Puis la Première Guerre mondiale a éclaté, sapant la confiance que la raison humaine et la compréhension fraternelle étaient capables de contenir ce que les libéraux considéraient comme des passions irrationnelles, comme le nationalisme. Après la Première Guerre mondiale, les progressistes ont organisé ce qu'ils pensaient être un règlement équitable des revendications territoriales, convaincus qu'un tel arrangement raisonnable permettrait d'éviter une autre guerre.

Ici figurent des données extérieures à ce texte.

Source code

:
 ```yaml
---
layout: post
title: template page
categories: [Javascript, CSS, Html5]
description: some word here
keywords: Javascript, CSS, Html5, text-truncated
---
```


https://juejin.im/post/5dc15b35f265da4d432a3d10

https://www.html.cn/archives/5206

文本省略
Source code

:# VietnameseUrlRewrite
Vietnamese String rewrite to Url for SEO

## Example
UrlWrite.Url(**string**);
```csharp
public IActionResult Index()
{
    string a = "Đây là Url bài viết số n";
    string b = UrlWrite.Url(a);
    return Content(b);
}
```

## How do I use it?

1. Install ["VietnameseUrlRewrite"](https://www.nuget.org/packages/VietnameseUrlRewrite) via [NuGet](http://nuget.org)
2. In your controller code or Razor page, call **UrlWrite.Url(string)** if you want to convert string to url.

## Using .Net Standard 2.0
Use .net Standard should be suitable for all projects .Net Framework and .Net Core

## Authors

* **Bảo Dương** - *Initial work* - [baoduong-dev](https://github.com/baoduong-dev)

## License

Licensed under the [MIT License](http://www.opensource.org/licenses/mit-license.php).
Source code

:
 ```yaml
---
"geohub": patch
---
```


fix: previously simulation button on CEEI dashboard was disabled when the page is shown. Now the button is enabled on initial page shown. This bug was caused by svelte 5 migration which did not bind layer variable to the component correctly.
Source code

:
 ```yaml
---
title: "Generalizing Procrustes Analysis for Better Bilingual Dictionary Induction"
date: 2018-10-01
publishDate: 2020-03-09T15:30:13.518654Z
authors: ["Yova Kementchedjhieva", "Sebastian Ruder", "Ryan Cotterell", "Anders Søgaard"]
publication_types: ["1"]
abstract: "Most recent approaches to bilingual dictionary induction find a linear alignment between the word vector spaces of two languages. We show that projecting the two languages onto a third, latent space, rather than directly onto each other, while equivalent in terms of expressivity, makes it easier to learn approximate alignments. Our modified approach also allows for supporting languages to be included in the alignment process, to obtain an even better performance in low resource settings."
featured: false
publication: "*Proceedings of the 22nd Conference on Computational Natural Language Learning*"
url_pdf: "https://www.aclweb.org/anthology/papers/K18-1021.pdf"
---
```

Mais la Seconde Guerre mondiale a éclaté et la confiance dans le fait que la raison serait un chemin vers la paix n'a fait qu'augmenter.

Quelques semaines après que les États-Unis eurent utilisé la bombe contre le Japon, un groupe d'experts à Yale a conclu qu'il serait impossible de se débarrasser des armes nucléaires. Si deux pays dotés de l'arme nucléaire interdisaient effectivement la bombe, ils se rendraient compte, puis entreraient en guerre l'un contre l'autre, que les deux pays feraient la course pour être les premiers à construire la bombe et à l'utiliser de l'autre. Il vaudrait mieux pour les nations de ne pas désarmer en premier lieu.

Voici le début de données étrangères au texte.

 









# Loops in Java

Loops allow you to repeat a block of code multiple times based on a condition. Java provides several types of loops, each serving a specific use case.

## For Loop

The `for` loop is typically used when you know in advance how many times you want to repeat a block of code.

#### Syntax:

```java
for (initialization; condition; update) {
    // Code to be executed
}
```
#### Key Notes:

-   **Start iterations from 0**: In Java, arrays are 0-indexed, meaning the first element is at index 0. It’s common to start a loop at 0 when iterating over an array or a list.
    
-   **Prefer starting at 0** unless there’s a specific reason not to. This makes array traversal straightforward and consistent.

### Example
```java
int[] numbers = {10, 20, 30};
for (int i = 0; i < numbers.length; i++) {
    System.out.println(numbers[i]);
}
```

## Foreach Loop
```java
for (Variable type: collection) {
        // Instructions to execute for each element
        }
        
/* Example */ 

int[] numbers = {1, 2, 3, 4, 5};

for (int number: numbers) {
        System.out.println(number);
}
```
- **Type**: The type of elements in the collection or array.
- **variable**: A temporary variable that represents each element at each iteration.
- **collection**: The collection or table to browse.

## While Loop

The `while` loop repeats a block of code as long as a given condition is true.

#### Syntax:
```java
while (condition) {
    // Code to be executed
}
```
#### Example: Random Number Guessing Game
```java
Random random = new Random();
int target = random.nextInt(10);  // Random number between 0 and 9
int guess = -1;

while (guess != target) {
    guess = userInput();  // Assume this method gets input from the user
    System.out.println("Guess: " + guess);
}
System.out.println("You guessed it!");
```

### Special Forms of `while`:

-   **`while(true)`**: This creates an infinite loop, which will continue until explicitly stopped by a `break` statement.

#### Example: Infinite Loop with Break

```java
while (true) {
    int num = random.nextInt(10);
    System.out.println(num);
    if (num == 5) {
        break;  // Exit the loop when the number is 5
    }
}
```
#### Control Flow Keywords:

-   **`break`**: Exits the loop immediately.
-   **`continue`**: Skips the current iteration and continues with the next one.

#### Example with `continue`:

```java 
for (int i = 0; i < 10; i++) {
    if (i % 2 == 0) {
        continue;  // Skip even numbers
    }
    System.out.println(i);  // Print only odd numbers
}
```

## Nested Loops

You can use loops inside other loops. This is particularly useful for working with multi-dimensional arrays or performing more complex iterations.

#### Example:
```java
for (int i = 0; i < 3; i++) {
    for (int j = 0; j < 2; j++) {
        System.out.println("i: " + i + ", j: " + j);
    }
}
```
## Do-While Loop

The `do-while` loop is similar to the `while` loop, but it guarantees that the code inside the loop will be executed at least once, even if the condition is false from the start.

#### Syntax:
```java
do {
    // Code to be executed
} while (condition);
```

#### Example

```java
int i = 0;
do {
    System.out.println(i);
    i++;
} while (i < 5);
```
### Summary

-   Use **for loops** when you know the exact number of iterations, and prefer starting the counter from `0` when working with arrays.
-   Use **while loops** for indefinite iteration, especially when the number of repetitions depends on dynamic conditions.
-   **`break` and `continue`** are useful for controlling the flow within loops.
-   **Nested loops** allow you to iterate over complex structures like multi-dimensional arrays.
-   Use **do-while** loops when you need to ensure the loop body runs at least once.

Les conservateurs étaient plus enclins à accepter la permanence des armes nucléaires que les libéraux. Alors que les conservateurs se joignent aux libéraux pour s'opposer à la propagation des armes nucléaires à d'autres pays, ils ne cherchent pas à abolir le nucléaire en tant que technologie.

Les libéraux croient qu'ils cherchent l'abolition nucléaire parce qu'ils s'en soucient davantage ou parce qu'ils sont plus sensibles que les conservateurs, qui ont tendance à rejeter les espoirs libéraux d'abolition des armes nucléaires comme étant idéalistes et irréalistes. Mais les racines de l'opposition libérale résident dans le rationalisme kantien. Ce qui est si affligeant, pour les libéraux, au sujet des armes nucléaires, c'est qu'ils - et non la raison, la diplomatie et l'amour fraternel - sont en train de mettre fin à la guerre.

De 1400 à 1945, les morts des guerres et des batailles ont augmenté avec les valeurs des Lumières. Depuis lors, le nombre de morts causées par les guerres et les batailles a chuté de 95%. "Il semble inéluctable que ce qui a vraiment fait la différence en induisant cette prudence inhabituelle, a noté l'historien de Yale John Gaddis, a été le fonctionnement de la force de dissuasion nucléaire."

Après avoir fait des merveilles entre les États-Unis, l'Union soviétique et la Chine, la dissuasion nucléaire a fait des merveilles entre l'Inde et le Pakistan. Au début de l'année, les deux pays ont mené une "guerre" pour une région frontalière contestée. Tu l'as peut-être raté parce que si peu de gens sont morts.

"En Asie du Sud, dit Sumit Ganguly, expert indien et pakistanais, la dissuasion nucléaire a, à toutes fins pratiques, éliminé la perspective d'une guerre totale. Ça n'arrivera pas, c'est tout. Les risques sont si grands en raison de la nucléarisation du sous-continent qu'aucune des deux parties ne peut sérieusement envisager de déclencher une guerre."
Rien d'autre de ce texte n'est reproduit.